Software Support - Are You Getting Value?

Companies pay a lot of money for software support. But do they always get value for it, and do vendors sometimes prolong the “supported” life of a product simply to bank extra revenue? We should hold vendors to account, and demand better.

What Does Software Support Cover?

Support covers two components:

  1. Break/fix support: If you strike bugs, the vendor will work with you to track down the issue, and hopefully provide updated code, or a workaround. This support will usually also cover implementation/configuration assistance.
  2. Software updates: If you have an active support contract, you will be entitled to use all new versions of the product - either minor patches or major releases. Theoretically your support fees partly offset the cost of developing new features and versions. Why I need to pay to fix their bugs is beyond me though.

Support revenues are hugely important to companies - new software sales may vary, but support fees provide a stable stream of income. They are a reliable form of revenue that is highly unlikely to decrease. Companies like Oracle make more in support revenue than new license sales. You make far more from your existing customers than from chasing new ones (another reason software vendors will offer enormous discounts on initial license sales, but don’t discount support fees).

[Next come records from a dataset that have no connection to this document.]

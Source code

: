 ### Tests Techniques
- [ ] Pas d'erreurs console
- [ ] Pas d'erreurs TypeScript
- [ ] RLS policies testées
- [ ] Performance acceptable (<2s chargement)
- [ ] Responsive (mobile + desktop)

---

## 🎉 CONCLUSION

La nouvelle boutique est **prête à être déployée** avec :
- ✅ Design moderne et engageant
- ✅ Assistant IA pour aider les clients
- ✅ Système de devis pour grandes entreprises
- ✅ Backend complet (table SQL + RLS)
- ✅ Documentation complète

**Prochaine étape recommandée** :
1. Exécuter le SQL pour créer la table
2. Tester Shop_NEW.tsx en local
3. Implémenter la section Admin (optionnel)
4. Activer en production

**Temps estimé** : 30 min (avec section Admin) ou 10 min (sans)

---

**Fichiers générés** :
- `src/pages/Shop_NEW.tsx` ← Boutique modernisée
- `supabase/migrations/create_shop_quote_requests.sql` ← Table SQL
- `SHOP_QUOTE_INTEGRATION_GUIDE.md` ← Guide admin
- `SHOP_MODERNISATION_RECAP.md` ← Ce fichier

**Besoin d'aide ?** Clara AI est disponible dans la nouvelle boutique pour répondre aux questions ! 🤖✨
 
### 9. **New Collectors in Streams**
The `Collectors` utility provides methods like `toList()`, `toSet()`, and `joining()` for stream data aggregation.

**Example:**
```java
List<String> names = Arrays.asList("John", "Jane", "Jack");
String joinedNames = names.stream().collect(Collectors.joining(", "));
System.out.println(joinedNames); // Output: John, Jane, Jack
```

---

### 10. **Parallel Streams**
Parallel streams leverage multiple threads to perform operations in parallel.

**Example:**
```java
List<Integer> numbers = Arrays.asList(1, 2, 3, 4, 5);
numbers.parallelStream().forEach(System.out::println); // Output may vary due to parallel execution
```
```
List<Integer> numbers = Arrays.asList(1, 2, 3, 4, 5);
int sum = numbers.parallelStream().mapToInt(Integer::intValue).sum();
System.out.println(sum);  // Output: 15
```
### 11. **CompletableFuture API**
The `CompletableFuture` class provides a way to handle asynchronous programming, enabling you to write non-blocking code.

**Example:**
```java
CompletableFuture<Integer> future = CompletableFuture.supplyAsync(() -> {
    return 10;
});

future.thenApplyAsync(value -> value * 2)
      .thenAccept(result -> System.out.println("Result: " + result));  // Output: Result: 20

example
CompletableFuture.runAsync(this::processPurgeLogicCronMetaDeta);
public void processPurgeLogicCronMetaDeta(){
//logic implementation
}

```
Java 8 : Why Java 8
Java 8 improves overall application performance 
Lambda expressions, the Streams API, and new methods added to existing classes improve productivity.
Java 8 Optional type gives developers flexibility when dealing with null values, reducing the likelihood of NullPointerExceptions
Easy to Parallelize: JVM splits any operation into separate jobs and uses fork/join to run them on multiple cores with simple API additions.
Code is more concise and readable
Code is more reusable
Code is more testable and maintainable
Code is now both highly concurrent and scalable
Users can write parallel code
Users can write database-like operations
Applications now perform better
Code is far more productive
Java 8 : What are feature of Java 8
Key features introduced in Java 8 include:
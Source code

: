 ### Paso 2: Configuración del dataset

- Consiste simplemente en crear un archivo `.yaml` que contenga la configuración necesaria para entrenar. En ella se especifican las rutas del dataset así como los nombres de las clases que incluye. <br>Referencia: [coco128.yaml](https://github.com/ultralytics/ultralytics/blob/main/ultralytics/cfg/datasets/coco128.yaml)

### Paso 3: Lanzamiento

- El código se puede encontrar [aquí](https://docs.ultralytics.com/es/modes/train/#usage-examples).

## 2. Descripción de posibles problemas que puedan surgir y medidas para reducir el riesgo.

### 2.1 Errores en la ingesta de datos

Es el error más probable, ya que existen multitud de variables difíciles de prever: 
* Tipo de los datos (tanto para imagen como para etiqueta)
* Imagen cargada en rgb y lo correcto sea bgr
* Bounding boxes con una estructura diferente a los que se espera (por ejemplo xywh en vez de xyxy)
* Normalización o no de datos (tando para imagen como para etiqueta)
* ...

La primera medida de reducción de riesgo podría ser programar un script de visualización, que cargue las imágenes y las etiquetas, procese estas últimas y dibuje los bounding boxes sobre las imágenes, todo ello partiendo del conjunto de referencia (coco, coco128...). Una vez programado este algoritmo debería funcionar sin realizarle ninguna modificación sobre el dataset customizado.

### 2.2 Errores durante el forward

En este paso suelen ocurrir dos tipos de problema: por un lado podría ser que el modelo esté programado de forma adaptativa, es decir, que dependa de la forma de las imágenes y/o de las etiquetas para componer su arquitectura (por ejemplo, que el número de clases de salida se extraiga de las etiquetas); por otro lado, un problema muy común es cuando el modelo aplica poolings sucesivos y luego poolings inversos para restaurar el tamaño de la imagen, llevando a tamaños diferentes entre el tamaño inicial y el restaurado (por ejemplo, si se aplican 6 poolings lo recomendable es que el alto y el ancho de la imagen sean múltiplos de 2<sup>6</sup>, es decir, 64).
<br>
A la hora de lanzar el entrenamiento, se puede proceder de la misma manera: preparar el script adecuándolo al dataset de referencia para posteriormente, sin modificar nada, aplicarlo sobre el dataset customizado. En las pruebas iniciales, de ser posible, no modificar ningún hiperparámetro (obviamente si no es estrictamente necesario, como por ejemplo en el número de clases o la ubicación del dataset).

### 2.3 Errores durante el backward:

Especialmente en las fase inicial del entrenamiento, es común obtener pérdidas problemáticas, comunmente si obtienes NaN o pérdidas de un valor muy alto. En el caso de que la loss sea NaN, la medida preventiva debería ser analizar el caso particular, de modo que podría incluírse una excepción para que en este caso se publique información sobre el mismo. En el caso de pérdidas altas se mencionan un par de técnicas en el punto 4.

Software Updates - What Should I Expect?

OK, so we’re helping to fund development of new features and enhancements. What should we expect for that? The release cadence will vary from vendor to vendor, and strategic importance of the item. No-one wants to do a major OS upgrade every year. Point-releases maintaining binary compatibility every 6 months? That’s more acceptable.

But it’s not just about the software itself. Very few products exist in isolation - they integrate with the rest of your applications, and they require Operating Systems to run on. So updates are not just about new features within the software - it also needs to keep up to date with the surrounding environment. It’s no good having a great Windows application that only runs on Windows XP - your vendor needs to take into account changes in that market, and the upcoming EOL date for Windows XP.

Similarly, if you integrate with Microsoft Exchange, or Oracle, you need to keep up to date with major new releases. It’s no good developing a Microsoft Exchange 2000 integration, and leaving it there. I don’t expect new versions exactly in lock-step with all other partners, but surely it is reasonable to see updates within 12 months.

Storage Essentials - Not Keeping Up

This brings me to HP Storage Essentials. This is:

…a central console for managing all aspects of storage operations—assets, configuration, topology, capacity optimization, performance management, chargeback, provisioning, compliance and more.

One of the integrations it offers is with Microsoft Exchange. In theory it can map from an individual mailbox right down to the LUN level on the disk array. This should be useful for tracking performance issues with Exchange.

Sounds good, but the problem is that it only supports Exchange 2007 and earlier! Exchange 2010 was released in November 2009, and Exchange 2013 was released in October 2012. It’s now February 2014, and Storage Essentials still doesn’t even support a release that came out over four years ago. I would understand not supporting Exchange 2010 until some time in mid–2010, but to still not support it is unacceptable. Customers are already running Exchange 2010, and planning migrations to Exchange 2013.

What then are we paying software support for, if the product is not being updated to reflect changing environments? Yes, I know it can be tough to update the integrations - but isn’t that what we’re paying for? Is the vendor just taking our money and banking it?

HP Reporter was in a similar position - until last year it only supported Windows 2003! Looking at the lack of updates for Reporter, and the interface that dates to the mid-90s, we can see HP’s clear push to get customers to move towards Service Health Reporter. Reporter is dead, it just took time before anyone declared it.

But what about Storage Essentials? Is it dead, but no-one’s yet called it? If it’s supposed to be an actively supported product, then it needs to see meaningful updates. As a customer, we have to conclude it is dead, and plan to move away from it. No point paying for updates if they don’t get delivered.

A Challenge to Vendors and Customers

Vendors, take a look at your product offerings: Still claiming Exchange support, but only up to 2007? That’s not Exchange support. Still claiming Windows support, but only on 32-bit? Time to face facts.

Customers, are you paying software support for products that haven’t been updated in years? What exactly are you paying for? Put pressure on your vendors, and do it in the most effective way possible: Stop paying support if you’re not getting anything for it. Money talks.